(Records from a data source)
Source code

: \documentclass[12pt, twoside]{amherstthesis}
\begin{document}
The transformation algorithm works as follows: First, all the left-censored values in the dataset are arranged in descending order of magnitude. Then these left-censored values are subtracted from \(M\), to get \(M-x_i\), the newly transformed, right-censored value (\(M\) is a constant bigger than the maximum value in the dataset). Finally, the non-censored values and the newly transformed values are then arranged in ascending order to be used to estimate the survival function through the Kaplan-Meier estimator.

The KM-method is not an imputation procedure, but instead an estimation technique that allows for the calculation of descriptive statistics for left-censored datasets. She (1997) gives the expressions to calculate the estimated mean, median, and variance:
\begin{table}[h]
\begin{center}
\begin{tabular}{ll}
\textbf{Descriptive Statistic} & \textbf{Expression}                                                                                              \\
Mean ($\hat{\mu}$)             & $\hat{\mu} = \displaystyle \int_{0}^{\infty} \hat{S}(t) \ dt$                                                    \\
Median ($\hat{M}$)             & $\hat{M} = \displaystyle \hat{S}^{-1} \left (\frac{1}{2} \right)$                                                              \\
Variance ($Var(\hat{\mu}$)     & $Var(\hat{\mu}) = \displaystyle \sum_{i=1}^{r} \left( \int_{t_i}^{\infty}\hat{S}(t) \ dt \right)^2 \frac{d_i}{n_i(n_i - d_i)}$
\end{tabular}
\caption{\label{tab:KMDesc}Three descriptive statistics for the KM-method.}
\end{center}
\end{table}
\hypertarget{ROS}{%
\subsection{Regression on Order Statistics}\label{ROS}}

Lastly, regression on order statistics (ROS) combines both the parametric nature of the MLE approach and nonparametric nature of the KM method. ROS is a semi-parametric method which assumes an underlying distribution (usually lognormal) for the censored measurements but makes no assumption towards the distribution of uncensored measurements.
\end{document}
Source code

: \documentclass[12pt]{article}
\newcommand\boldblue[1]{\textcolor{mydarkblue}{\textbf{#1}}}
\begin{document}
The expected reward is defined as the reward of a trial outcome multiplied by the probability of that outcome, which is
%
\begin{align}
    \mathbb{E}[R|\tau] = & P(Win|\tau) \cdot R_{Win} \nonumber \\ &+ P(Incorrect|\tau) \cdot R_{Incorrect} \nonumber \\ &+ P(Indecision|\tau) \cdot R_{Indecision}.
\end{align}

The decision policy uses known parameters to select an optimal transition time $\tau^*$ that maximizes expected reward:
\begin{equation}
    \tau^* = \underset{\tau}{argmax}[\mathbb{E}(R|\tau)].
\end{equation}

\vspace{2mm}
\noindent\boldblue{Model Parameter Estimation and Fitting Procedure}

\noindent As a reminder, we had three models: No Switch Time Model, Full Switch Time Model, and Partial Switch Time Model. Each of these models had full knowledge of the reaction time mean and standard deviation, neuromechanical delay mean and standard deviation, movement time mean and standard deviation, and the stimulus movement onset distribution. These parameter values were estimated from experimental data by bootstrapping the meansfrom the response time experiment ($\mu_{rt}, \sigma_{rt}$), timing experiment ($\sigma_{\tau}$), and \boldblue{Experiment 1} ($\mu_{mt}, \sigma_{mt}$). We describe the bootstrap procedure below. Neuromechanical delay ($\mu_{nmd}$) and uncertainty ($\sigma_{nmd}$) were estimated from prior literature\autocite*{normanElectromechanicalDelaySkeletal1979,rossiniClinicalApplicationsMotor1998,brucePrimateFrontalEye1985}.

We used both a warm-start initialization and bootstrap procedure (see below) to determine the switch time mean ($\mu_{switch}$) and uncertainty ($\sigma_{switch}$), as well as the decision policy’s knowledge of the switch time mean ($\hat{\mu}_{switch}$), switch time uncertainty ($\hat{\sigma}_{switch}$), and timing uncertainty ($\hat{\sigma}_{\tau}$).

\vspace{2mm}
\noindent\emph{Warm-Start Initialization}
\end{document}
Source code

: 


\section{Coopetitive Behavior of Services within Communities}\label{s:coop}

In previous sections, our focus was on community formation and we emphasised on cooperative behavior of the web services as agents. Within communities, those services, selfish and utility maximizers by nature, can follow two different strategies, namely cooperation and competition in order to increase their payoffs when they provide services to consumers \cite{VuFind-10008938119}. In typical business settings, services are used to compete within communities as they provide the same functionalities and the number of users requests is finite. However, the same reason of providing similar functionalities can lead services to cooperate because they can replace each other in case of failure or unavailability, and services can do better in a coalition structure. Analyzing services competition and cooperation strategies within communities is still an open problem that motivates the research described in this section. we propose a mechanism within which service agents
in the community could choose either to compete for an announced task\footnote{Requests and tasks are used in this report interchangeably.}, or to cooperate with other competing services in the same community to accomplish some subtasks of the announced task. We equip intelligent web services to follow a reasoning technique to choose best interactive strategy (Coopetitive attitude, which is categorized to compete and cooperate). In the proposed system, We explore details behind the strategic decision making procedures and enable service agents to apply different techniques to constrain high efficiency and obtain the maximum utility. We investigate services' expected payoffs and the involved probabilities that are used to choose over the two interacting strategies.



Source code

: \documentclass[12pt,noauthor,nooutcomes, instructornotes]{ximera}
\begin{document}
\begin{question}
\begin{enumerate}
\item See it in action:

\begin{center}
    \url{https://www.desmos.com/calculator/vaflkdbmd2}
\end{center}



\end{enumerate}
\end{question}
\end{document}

▸ **Task details**
Every line above that holds the word "infty" is to be found and copied.

▸ **Answer**
Mean ($\hat{\mu}$)             & $\hat{\mu} = \displaystyle \int_{0}^{\infty} \hat{S}(t) \ dt$                                                    \\
Variance ($Var(\hat{\mu}$)     & $Var(\hat{\mu}) = \displaystyle \sum_{i=1}^{r} \left( \int_{t_i}^{\infty}\hat{S}(t) \ dt \right)^2 \frac{d_i}{n_i(n_i - d_i)}$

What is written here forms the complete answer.